RECORD EXCERPTS
********************

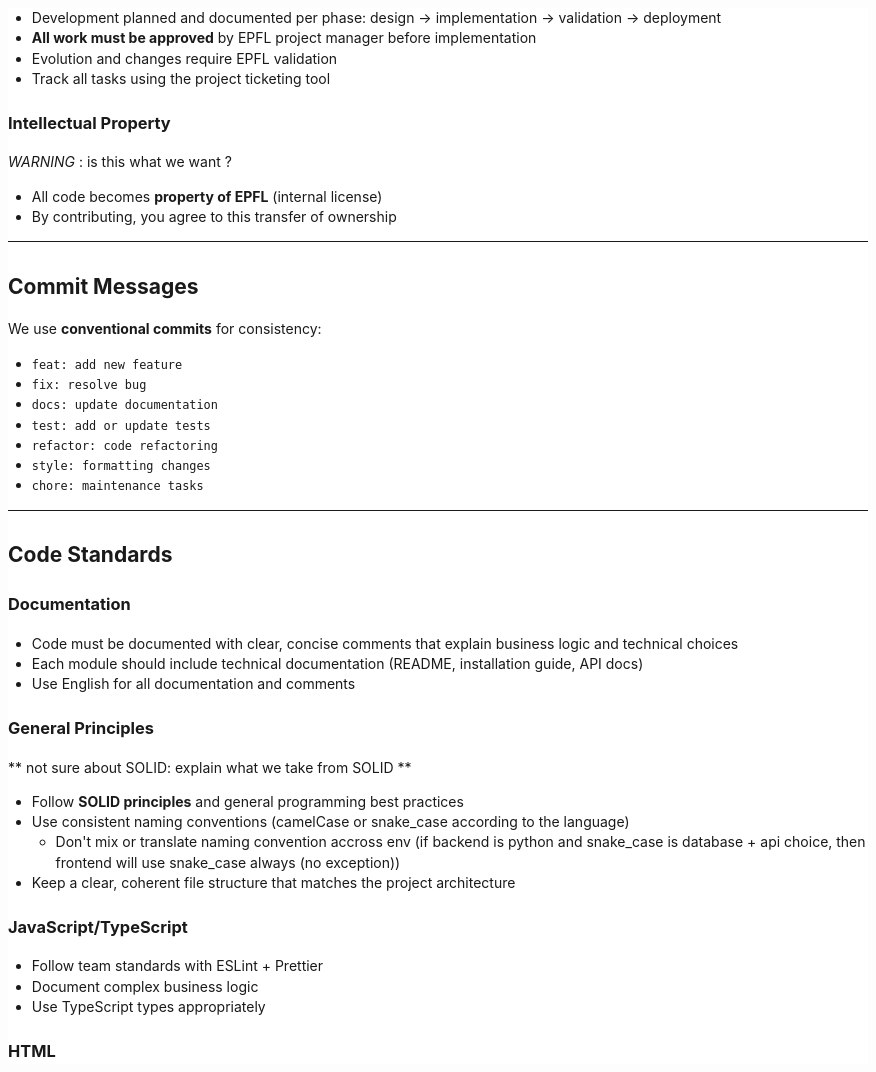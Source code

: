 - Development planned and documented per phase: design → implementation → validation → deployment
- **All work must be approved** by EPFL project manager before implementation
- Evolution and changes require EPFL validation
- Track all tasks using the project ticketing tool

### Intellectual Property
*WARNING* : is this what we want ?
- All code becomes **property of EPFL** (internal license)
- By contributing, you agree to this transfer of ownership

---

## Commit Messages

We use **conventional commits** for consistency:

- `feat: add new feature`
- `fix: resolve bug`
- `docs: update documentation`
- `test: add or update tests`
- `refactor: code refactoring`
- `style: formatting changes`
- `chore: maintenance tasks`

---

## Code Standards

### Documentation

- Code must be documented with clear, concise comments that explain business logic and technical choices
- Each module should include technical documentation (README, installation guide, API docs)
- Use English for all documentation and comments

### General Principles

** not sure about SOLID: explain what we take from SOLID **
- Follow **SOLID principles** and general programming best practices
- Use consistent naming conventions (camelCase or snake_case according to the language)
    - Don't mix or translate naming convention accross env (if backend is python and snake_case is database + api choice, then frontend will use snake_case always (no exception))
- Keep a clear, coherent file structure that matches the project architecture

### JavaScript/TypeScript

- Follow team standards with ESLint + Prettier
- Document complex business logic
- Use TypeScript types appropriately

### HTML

********************

WHAT NEEDS TO BE DONE
Repeat, character for character, the lines from the one that holds "- Evolution and" to the final line of the material, inclusive, and no other lines.

ANSWER AREA
- Evolution and changes require EPFL validation
- Track all tasks using the project ticketing tool

### Intellectual Property
*WARNING* : is this what we want ?
- All code becomes **property of EPFL** (internal license)
- By contributing, you agree to this transfer of ownership

---

## Commit Messages

We use **conventional commits** for consistency:

- `feat: add new feature`
- `fix: resolve bug`
- `docs: update documentation`
- `test: add or update tests`
- `refactor: code refactoring`
- `style: formatting changes`
- `chore: maintenance tasks`

---

## Code Standards

### Documentation

- Code must be documented with clear, concise comments that explain business logic and technical choices
- Each module should include technical documentation (README, installation guide, API docs)
- Use English for all documentation and comments

### General Principles

** not sure about SOLID: explain what we take from SOLID **
- Follow **SOLID principles** and general programming best practices
- Use consistent naming conventions (camelCase or snake_case according to the language)
    - Don't mix or translate naming convention accross env (if backend is python and snake_case is database + api choice, then frontend will use snake_case always (no exception))
- Keep a clear, coherent file structure that matches the project architecture

### JavaScript/TypeScript

- Follow team standards with ESLint + Prettier
- Document complex business logic
- Use TypeScript types appropriately

### HTML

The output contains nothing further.